Of mensen in Nederland echt nog op religieuze gronden vasten, staat vast. De Islamieten doen het zeker. En in steeds toenemende mate. Ramadan. Katholieken deden het ook. Toen ik nog puberde bijvoorbeeld. Ze ontzegden zich bepaalde luxes. Geen snoep, alcohol, geen bioscoop, geen feestjes. Nu placht ik juist in de vasten jarig te zijn. Ik mocht dan trakteren op school. Toffees ronddelen op de Lagere School. Maar op het gymnasium gaven leerlingen ook wel feestjes als ze jarig waren. Maar niet in de vasten. Mijn geboortedag vierde ik dus in gedwongen soberheid. Al hing mijn moeder wel slingers op. De snoep en de cadeautjes werden wel uitgereikt. Maar je mocht er niet van genieten.

Dus de step die ik kreeg mocht ik niet berijden. Het was een mooie step. Een gele. Met spatborden en een echte rem. Hij stond in de vestibule te fonkelen. Want nieuw was hij óók nog. Maar erop steppen dat mocht niet. Dat was een doodzonde. Dat was een Tantaluskwelling. Maar, zei moeder, dat is juist goed voor je. Je hoeft niet alles uit te nutten wat je hebt. Zelfbeheersing. Dat is een christelijke deugd. Kijk maar naar de Heiligen. De mijne was Gerardus Majella. Maar dat vond ik toch wel een ernstig geval van een wijwaterzeiker.

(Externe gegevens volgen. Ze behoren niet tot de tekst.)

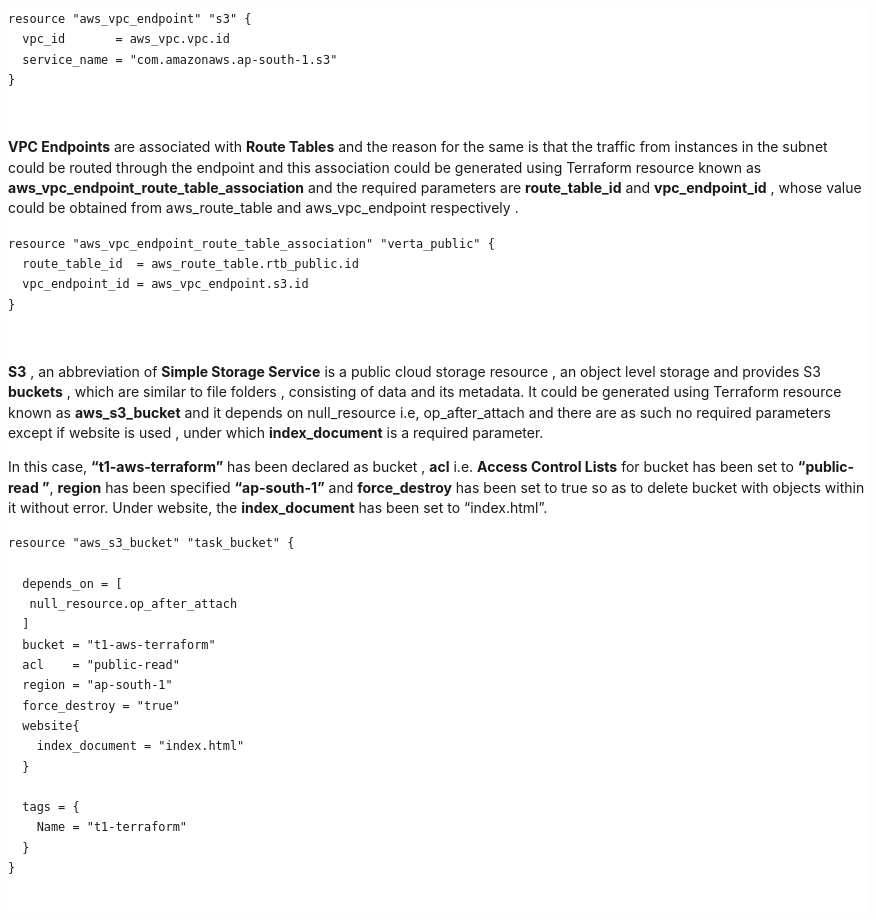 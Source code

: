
 ```hcl
resource "aws_vpc_endpoint" "s3" {
  vpc_id       = aws_vpc.vpc.id
  service_name = "com.amazonaws.ap-south-1.s3"
}
```

<br>
<p><b>VPC Endpoints</b> are associated with <b>Route Tables</b> and the reason for the same is that the traffic from instances in the subnet could be routed through the endpoint and this association could be generated using Terraform resource known as <b>aws_vpc_endpoint_route_table_association</b> and the required parameters are <b>route_table_id</b> and <b>vpc_endpoint_id</b> , whose value could be obtained from aws_route_table and aws_vpc_endpoint respectively .</p>

```hcl
resource "aws_vpc_endpoint_route_table_association" "verta_public" {
  route_table_id  = aws_route_table.rtb_public.id
  vpc_endpoint_id = aws_vpc_endpoint.s3.id
}
```

<br>

<p><b>S3</b> , an abbreviation of <b>Simple Storage Service</b> is a public cloud storage resource , an object level storage and provides S3 <b>buckets</b> , which are similar to file folders , consisting of data and its metadata. It could be generated using Terraform resource known as <b>aws_s3_bucket</b> and it depends on null_resource i.e, op_after_attach and there are as such no required parameters except if website is used , under which <b>index_document</b> is a required parameter.</p>
<p>In this case, <b>“t1-aws-terraform”</b> has been declared as bucket , <b>acl</b> i.e. <b>Access Control Lists</b> for bucket has been set to <b>“public-read ”</b>, <b>region</b> has been specified <b>“ap-south-1”</b> and <b>force_destroy</b> has been set to true so as to delete bucket with objects within it without error. Under website, the <b>index_document</b> has been set to “index.html”.</p>

```hcl
resource "aws_s3_bucket" "task_bucket" {

  depends_on = [
   null_resource.op_after_attach
  ]
  bucket = "t1-aws-terraform"
  acl    = "public-read"
  region = "ap-south-1"
  force_destroy = "true"
  website{
    index_document = "index.html"
  }

  tags = {
    Name = "t1-terraform"
  }
}
```

<br>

Hij sprak ook erg plechtig tot zijne moeder, die hij wulpsheden verweet als aangelegenheden tot verdere zondigheden. Hij vermaande haar zang en snarenspel. Nu, daar had mijn moeder geen last van. Dat scheelde wel. Maar erg muzikaal was ze ook niet. Ze had dus geen drang om in liederen uit te barsten, zal ik maar zeggen. Was het feit dat ze dat niet deed dan een offertje van verdienste?  Dat waren rare discussies. Ik spaarde mijn vastentrommel vol met snoep dat wel werd uitgereikt. Maar het allemaal met Pasen opvreten, dat was weer doodzonde. De wereld zat vreemd in elkaar. Dat leerde men er wel van. Maar al wou je anders, zó zat het leven dan toch maar in elkaar. Dat klopt. Merk ik nu.